Your answer should be every line of the entries that has the string "await" in it.

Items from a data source
::::
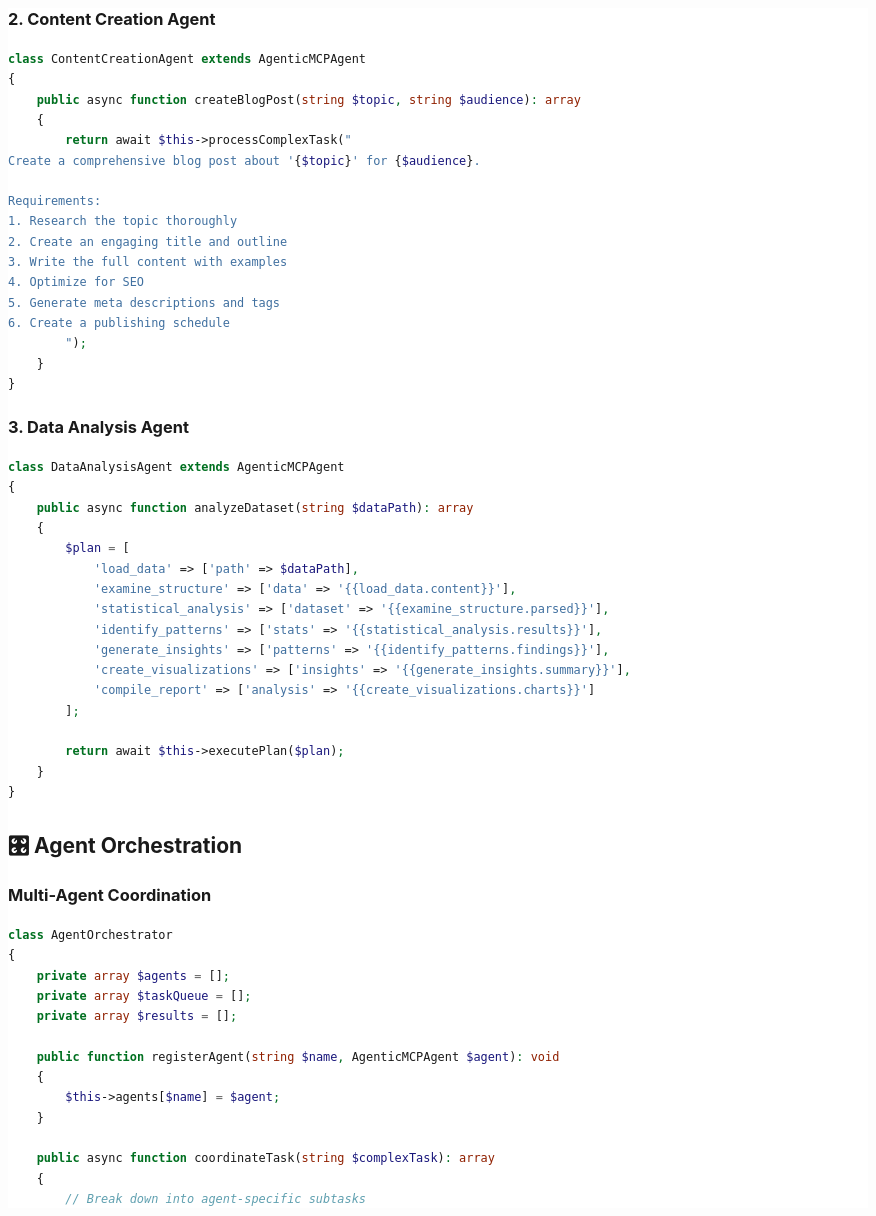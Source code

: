 
### 2. Content Creation Agent

```php
class ContentCreationAgent extends AgenticMCPAgent
{
    public async function createBlogPost(string $topic, string $audience): array
    {
        return await $this->processComplexTask("
Create a comprehensive blog post about '{$topic}' for {$audience}.

Requirements:
1. Research the topic thoroughly
2. Create an engaging title and outline
3. Write the full content with examples
4. Optimize for SEO
5. Generate meta descriptions and tags
6. Create a publishing schedule
        ");
    }
}
```

### 3. Data Analysis Agent

```php
class DataAnalysisAgent extends AgenticMCPAgent
{
    public async function analyzeDataset(string $dataPath): array
    {
        $plan = [
            'load_data' => ['path' => $dataPath],
            'examine_structure' => ['data' => '{{load_data.content}}'],
            'statistical_analysis' => ['dataset' => '{{examine_structure.parsed}}'],
            'identify_patterns' => ['stats' => '{{statistical_analysis.results}}'],
            'generate_insights' => ['patterns' => '{{identify_patterns.findings}}'],
            'create_visualizations' => ['insights' => '{{generate_insights.summary}}'],
            'compile_report' => ['analysis' => '{{create_visualizations.charts}}']
        ];

        return await $this->executePlan($plan);
    }
}
```

## 🎛️ Agent Orchestration

### Multi-Agent Coordination

```php
class AgentOrchestrator
{
    private array $agents = [];
    private array $taskQueue = [];
    private array $results = [];

    public function registerAgent(string $name, AgenticMCPAgent $agent): void
    {
        $this->agents[$name] = $agent;
    }

    public async function coordinateTask(string $complexTask): array
    {
        // Break down into agent-specific subtasks
```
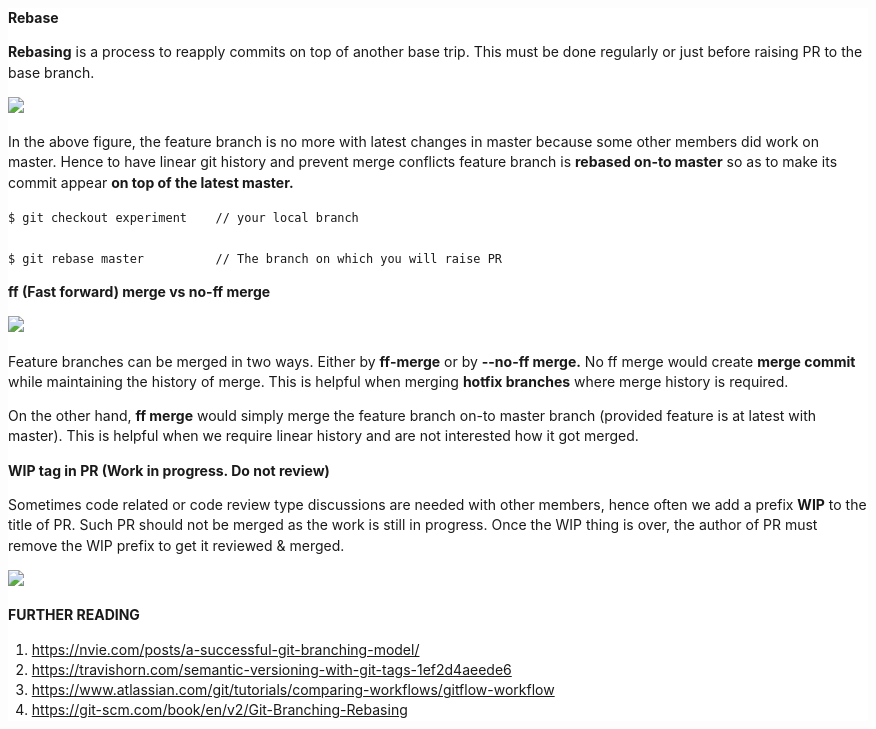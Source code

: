 
**Rebase**

**Rebasing** is a process to reapply commits on top of another base trip. This must be done regularly or just before raising PR to the base branch.

![](VCS%20v2.0%20Proposal%20001%20(2).012.png)

In the above figure, the feature branch is no more with latest changes in master because some other members did work on master. Hence to have linear git history and prevent merge conflicts feature branch is **rebased on-to master** so as to make its commit appear **on top of the latest master.**

```
$ git checkout experiment    // your local branch

$ git rebase master          // The branch on which you will raise PR
```

**ff (Fast forward) merge vs no-ff  merge**

![](VCS%20v2.0%20Proposal%20001%20(2).014.png)

Feature branches can be merged in two ways. Either by **ff-merge** or by **--no-ff merge.** No ff merge would create **merge commit** while maintaining the history of merge. This is helpful when merging **hotfix branches** where merge history is required.

On the other hand, **ff merge** would simply merge the feature branch on-to master branch (provided feature is at latest with master). This is helpful when we require linear history and are not interested how it got merged.

**WIP tag in PR (Work in progress. Do not review)**

Sometimes code related or code review type discussions are needed with other members, hence often we add a prefix **WIP** to the title of PR. Such PR should not be merged as the work is still in progress. Once the WIP thing is over, the author of PR must remove the WIP prefix to get it reviewed & merged.

![](VCS%20v2.0%20Proposal%20001%20(2).015.png)

**FURTHER READING**

1. <https://nvie.com/posts/a-successful-git-branching-model/>
1. <https://travishorn.com/semantic-versioning-with-git-tags-1ef2d4aeede6>
1. <https://www.atlassian.com/git/tutorials/comparing-workflows/gitflow-workflow>
1. <https://git-scm.com/book/en/v2/Git-Branching-Rebasing>
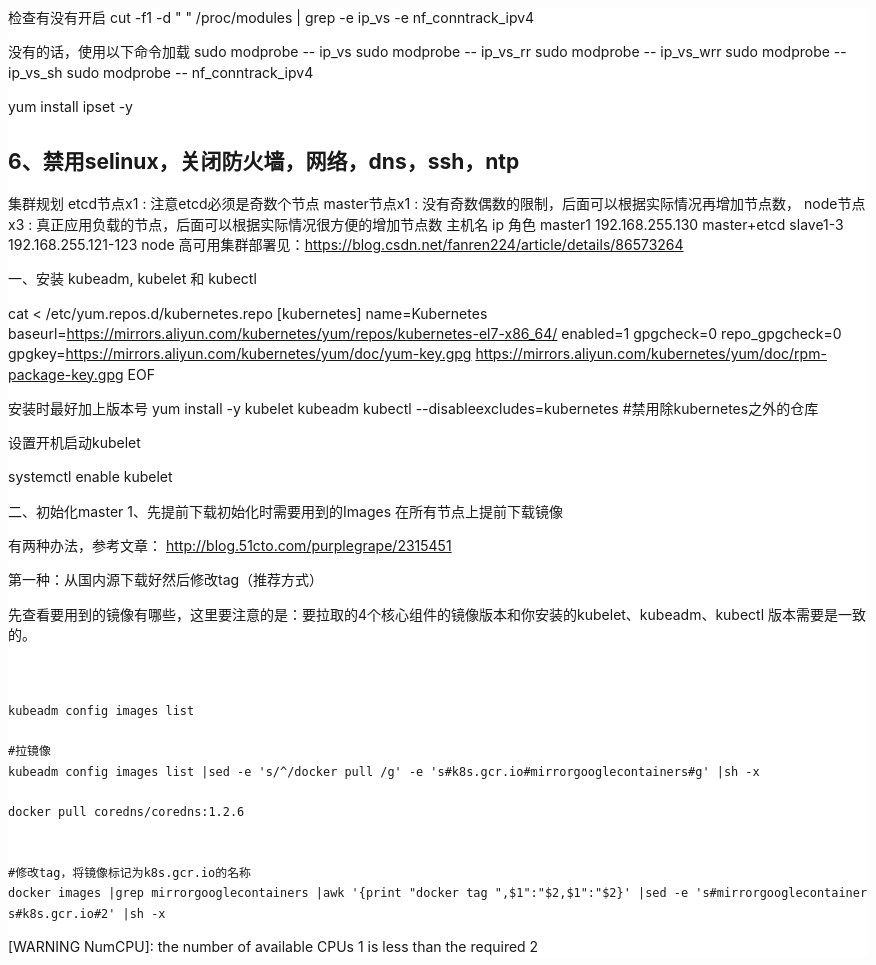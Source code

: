 检查有没有开启
cut -f1 -d " "  /proc/modules | grep -e ip_vs -e nf_conntrack_ipv4

没有的话，使用以下命令加载
sudo modprobe -- ip_vs
sudo modprobe -- ip_vs_rr
sudo modprobe -- ip_vs_wrr
sudo modprobe -- ip_vs_sh
sudo modprobe -- nf_conntrack_ipv4

yum install ipset -y

## 6、禁用selinux，关闭防火墙，网络，dns，ssh，ntp
集群规划
etcd节点x1 : 注意etcd必须是奇数个节点
master节点x1 : 没有奇数偶数的限制，后面可以根据实际情况再增加节点数，
node节点x3 : 真正应用负载的节点，后面可以根据实际情况很方便的增加节点数
主机名	ip	角色
master1	192.168.255.130	master+etcd
slave1-3	192.168.255.121-123	node
高可用集群部署见：https://blog.csdn.net/fanren224/article/details/86573264


一、安装 kubeadm, kubelet 和 kubectl

cat <<EOF > /etc/yum.repos.d/kubernetes.repo
[kubernetes]
name=Kubernetes
baseurl=https://mirrors.aliyun.com/kubernetes/yum/repos/kubernetes-el7-x86_64/
enabled=1
gpgcheck=0
repo_gpgcheck=0
gpgkey=https://mirrors.aliyun.com/kubernetes/yum/doc/yum-key.gpg https://mirrors.aliyun.com/kubernetes/yum/doc/rpm-package-key.gpg
EOF

安装时最好加上版本号
yum install -y kubelet kubeadm kubectl --disableexcludes=kubernetes  #禁用除kubernetes之外的仓库

设置开机启动kubelet

systemctl enable kubelet 

二、初始化master
1、先提前下载初始化时需要用到的Images
在所有节点上提前下载镜像

有两种办法，参考文章： http://blog.51cto.com/purplegrape/2315451

第一种：从国内源下载好然后修改tag（推荐方式）

先查看要用到的镜像有哪些，这里要注意的是：要拉取的4个核心组件的镜像版本和你安装的kubelet、kubeadm、kubectl 版本需要是一致的。
```shell script


kubeadm config images list

#拉镜像
kubeadm config images list |sed -e 's/^/docker pull /g' -e 's#k8s.gcr.io#mirrorgooglecontainers#g' |sh -x

docker pull coredns/coredns:1.2.6


#修改tag，将镜像标记为k8s.gcr.io的名称
docker images |grep mirrorgooglecontainers |awk '{print "docker tag ",$1":"$2,$1":"$2}' |sed -e 's#mirrorgooglecontainers#k8s.gcr.io#2' |sh -x

```

[WARNING NumCPU]: the number of available CPUs 1 is less than the required 2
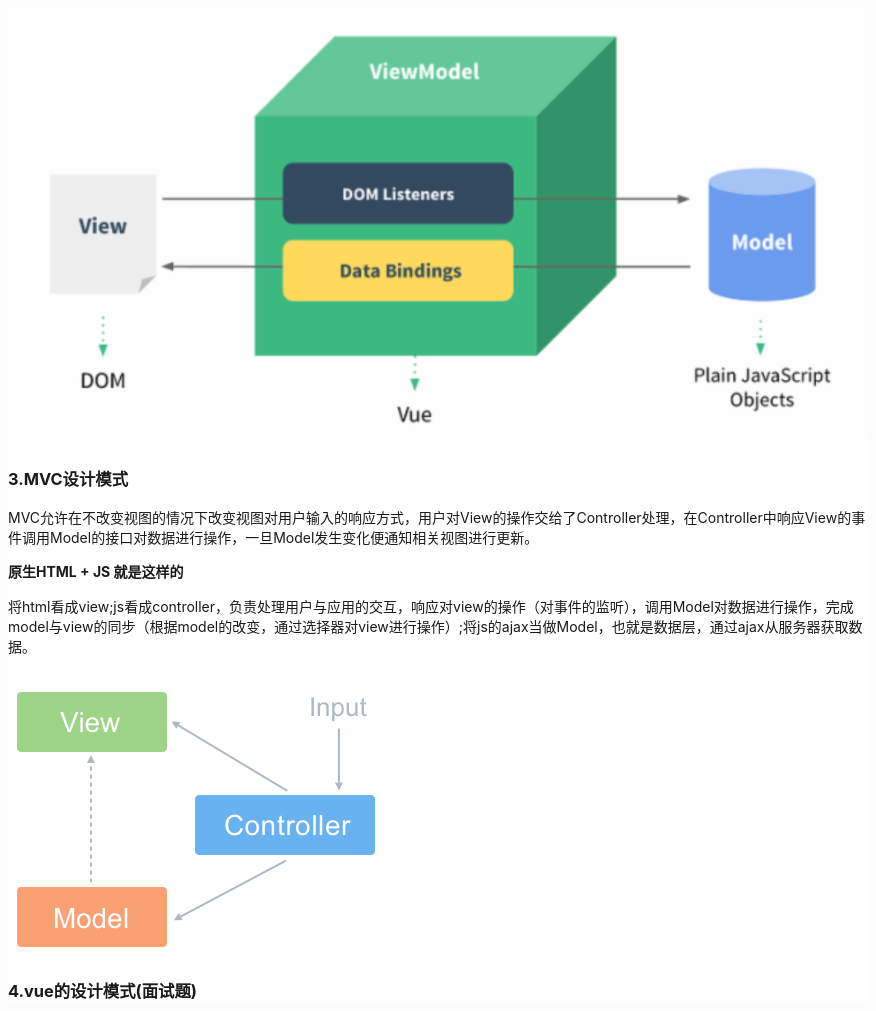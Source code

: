 ![image-20220915223041133](Vue%E7%AC%AC%E4%BA%8C%E5%A4%A9/image-20220915223041133.png)

### 3.MVC设计模式

MVC允许在不改变视图的情况下改变视图对用户输入的响应方式，用户对View的操作交给了Controller处理，在Controller中响应View的事件调用Model的接口对数据进行操作，一旦Model发生变化便通知相关视图进行更新。

**原生HTML + JS 就是这样的**

​		将html看成view;js看成controller，负责处理用户与应用的交互，响应对view的操作（对事件的监听），调用Model对数据进行操作，完成model与view的同步（根据model的改变，通过选择器对view进行操作）;将js的ajax当做Model，也就是数据层，通过ajax从服务器获取数据。

![image-20220915223211954](Vue%E7%AC%AC%E4%BA%8C%E5%A4%A9/image-20220915223211954.png)

### 4.vue的设计模式(面试题)
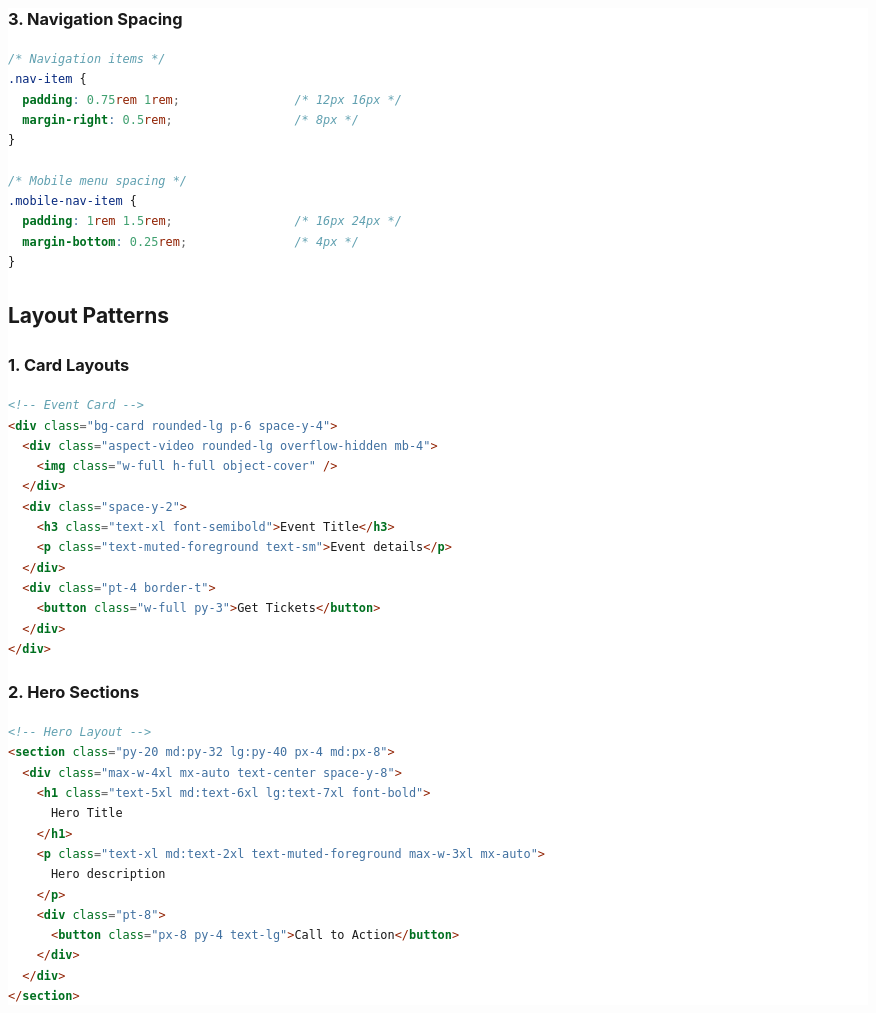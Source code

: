 ### 3. **Navigation Spacing**
```css
/* Navigation items */
.nav-item { 
  padding: 0.75rem 1rem;                /* 12px 16px */
  margin-right: 0.5rem;                 /* 8px */
}

/* Mobile menu spacing */
.mobile-nav-item { 
  padding: 1rem 1.5rem;                 /* 16px 24px */
  margin-bottom: 0.25rem;               /* 4px */
}
```

## Layout Patterns

### 1. **Card Layouts**
```html
<!-- Event Card -->
<div class="bg-card rounded-lg p-6 space-y-4">
  <div class="aspect-video rounded-lg overflow-hidden mb-4">
    <img class="w-full h-full object-cover" />
  </div>
  <div class="space-y-2">
    <h3 class="text-xl font-semibold">Event Title</h3>
    <p class="text-muted-foreground text-sm">Event details</p>
  </div>
  <div class="pt-4 border-t">
    <button class="w-full py-3">Get Tickets</button>
  </div>
</div>
```

### 2. **Hero Sections**
```html
<!-- Hero Layout -->
<section class="py-20 md:py-32 lg:py-40 px-4 md:px-8">
  <div class="max-w-4xl mx-auto text-center space-y-8">
    <h1 class="text-5xl md:text-6xl lg:text-7xl font-bold">
      Hero Title
    </h1>
    <p class="text-xl md:text-2xl text-muted-foreground max-w-3xl mx-auto">
      Hero description
    </p>
    <div class="pt-8">
      <button class="px-8 py-4 text-lg">Call to Action</button>
    </div>
  </div>
</section>
```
::::
SOLUTION TO THE PROBLEM:
        return await $this->processComplexTask("
        return await $this->executePlan($plan);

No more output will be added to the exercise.